Computationally speaking, if you're working over a range like $(1, 10^9)$, a sieve is feasible. Not only would you sieve the primes up to $N$, you'd also sieve a sequence of the smallest prime factors for every integer up to $N$, which takes space linear in the value of $N$. The sieve would take $O(N\log\log N)$ time. Factorization would then be a sequence of divisions by the smallest prime factor of $n$ until you reach $1$. This gives you constant time per prime factor for an integer $n$.
Another method that uses sieves to make the first trivial division solution better is to sieve the primes up to the square root of the maximum value in your queries. This way, when performing trial division, you can directly iterate over the primes to check for divisibility.
If you're working over a very sparse set of integers, you'd need more sophisticated algorithms like Pollard's Rho Algorithm. A sieve is more useful when your range is sufficiently small and you want to work with a sufficient part of it.

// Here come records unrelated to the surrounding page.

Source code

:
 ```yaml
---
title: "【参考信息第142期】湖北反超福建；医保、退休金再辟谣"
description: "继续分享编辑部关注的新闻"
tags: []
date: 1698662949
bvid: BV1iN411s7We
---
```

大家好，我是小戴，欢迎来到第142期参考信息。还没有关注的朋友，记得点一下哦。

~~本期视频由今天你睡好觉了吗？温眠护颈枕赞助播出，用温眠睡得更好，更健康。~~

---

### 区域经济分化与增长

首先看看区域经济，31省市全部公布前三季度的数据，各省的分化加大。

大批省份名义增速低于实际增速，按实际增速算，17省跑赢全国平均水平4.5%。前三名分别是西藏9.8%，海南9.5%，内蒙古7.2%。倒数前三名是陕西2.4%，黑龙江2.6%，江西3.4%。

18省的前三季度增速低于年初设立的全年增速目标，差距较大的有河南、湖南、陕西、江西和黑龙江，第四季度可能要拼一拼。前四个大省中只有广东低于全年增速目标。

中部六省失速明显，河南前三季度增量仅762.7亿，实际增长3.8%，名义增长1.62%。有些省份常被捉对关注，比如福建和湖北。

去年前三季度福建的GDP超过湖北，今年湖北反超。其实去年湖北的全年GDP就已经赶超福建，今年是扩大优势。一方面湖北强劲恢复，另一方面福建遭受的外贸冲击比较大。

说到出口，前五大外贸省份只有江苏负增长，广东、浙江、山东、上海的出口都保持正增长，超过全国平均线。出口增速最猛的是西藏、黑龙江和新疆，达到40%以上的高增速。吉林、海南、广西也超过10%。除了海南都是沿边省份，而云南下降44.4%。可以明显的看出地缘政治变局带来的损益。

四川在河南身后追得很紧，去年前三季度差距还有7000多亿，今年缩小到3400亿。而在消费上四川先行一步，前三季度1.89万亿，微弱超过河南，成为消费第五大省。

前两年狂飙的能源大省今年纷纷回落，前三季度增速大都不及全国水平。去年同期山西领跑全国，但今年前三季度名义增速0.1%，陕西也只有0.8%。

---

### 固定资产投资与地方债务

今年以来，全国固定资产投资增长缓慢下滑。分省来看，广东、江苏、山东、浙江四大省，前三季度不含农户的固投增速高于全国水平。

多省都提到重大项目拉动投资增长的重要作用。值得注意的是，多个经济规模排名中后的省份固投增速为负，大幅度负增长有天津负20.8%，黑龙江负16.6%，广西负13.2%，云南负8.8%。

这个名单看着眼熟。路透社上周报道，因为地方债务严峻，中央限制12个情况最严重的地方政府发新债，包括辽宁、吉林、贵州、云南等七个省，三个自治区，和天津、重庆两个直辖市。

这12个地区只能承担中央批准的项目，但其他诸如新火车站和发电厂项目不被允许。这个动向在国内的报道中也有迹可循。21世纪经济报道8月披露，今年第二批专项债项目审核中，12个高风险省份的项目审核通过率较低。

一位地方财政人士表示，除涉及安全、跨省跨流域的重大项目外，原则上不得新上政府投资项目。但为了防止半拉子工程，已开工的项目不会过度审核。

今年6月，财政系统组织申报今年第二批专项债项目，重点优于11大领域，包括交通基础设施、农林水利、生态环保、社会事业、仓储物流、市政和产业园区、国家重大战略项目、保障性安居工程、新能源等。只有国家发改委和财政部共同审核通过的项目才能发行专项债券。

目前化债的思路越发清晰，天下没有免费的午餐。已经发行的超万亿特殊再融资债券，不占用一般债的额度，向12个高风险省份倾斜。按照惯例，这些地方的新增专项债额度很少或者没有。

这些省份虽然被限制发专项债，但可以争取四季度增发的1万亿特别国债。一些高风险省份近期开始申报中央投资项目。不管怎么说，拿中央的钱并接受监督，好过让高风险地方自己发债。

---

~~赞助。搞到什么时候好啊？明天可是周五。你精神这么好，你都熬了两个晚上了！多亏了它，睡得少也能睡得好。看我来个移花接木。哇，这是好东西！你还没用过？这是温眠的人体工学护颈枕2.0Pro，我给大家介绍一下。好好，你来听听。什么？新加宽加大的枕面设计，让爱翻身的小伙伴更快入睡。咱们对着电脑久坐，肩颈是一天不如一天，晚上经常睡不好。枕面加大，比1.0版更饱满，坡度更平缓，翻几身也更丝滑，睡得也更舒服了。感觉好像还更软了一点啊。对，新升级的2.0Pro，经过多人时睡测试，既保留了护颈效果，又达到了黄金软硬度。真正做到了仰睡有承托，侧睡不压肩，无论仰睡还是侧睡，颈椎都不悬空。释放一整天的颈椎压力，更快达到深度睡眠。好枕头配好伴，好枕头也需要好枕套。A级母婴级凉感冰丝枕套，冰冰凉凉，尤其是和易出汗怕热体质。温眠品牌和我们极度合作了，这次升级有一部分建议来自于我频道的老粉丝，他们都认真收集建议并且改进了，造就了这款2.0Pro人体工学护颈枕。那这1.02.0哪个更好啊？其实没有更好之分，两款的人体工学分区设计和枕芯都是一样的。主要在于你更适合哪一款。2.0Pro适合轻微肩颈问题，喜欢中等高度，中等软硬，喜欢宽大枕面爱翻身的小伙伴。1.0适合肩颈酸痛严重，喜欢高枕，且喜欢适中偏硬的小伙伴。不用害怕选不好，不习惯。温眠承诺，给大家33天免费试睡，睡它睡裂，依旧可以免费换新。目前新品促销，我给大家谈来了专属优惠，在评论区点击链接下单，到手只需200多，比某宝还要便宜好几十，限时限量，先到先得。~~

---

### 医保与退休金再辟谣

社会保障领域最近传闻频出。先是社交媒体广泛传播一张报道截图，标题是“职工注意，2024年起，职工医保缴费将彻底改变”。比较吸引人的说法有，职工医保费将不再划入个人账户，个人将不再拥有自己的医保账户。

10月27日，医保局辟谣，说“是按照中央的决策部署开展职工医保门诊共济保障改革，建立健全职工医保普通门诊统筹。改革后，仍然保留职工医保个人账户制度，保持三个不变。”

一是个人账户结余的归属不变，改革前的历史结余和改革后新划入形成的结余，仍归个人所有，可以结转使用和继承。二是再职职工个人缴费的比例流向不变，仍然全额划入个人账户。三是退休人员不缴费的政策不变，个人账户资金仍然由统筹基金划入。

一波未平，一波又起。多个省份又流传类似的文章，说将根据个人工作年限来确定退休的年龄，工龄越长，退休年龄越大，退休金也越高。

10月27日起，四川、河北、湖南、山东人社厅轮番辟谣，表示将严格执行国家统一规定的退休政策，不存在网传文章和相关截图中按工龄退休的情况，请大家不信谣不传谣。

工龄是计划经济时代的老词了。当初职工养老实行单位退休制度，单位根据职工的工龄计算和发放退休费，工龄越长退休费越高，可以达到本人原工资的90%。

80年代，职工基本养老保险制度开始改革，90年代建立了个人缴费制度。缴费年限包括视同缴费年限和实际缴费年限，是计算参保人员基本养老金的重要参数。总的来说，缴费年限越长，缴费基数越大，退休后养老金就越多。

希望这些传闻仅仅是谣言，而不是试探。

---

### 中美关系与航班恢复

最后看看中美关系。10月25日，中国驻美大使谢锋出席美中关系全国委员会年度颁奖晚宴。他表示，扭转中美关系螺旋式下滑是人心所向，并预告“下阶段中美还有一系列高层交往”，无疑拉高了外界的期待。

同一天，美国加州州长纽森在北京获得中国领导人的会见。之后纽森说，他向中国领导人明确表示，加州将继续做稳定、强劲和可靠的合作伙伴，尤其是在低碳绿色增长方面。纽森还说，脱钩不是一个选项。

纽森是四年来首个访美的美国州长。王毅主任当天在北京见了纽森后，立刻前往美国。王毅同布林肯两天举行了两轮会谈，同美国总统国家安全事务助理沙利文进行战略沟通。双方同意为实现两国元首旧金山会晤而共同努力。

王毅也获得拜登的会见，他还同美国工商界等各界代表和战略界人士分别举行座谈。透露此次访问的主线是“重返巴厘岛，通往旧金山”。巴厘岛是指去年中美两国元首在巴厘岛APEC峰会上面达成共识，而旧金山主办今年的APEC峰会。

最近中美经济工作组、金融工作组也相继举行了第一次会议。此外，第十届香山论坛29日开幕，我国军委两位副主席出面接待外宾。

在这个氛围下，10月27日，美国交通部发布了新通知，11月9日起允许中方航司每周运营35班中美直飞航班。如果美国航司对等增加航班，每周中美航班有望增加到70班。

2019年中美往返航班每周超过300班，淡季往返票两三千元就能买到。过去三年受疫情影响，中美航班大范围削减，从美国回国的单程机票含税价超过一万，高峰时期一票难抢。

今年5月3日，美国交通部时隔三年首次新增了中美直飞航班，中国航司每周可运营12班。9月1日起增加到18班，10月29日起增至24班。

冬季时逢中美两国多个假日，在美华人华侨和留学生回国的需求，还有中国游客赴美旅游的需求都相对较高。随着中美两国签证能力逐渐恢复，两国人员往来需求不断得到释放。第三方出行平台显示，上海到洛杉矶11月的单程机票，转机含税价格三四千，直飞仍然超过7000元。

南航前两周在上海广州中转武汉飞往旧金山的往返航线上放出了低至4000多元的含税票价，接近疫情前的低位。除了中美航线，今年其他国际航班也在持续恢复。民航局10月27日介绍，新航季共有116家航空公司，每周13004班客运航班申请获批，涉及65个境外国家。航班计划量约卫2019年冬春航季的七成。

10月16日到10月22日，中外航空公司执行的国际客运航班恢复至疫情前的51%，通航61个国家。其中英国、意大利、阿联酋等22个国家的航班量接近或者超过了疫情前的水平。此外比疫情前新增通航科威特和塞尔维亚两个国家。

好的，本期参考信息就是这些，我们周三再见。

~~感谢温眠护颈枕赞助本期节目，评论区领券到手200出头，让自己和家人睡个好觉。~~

When I first read your question, I thought of the Fermat Factorization trick. That is, I wasn't sure whether you expected a more computational answer or not. This trick works well with integers that have factors close to their square root.
Consider the integer $8051$ for instance. It's square root is $\approx 90$. It can be rewritten as $8100 - 49$. This is the difference of two squares:
$$8100 - 49 = (90 - 7) \times (90 + 7) = 83\times 97$$
Besides naive trial division and this trick, there isn't much you can do with the knowledge of the square root of an integer to get the factorization.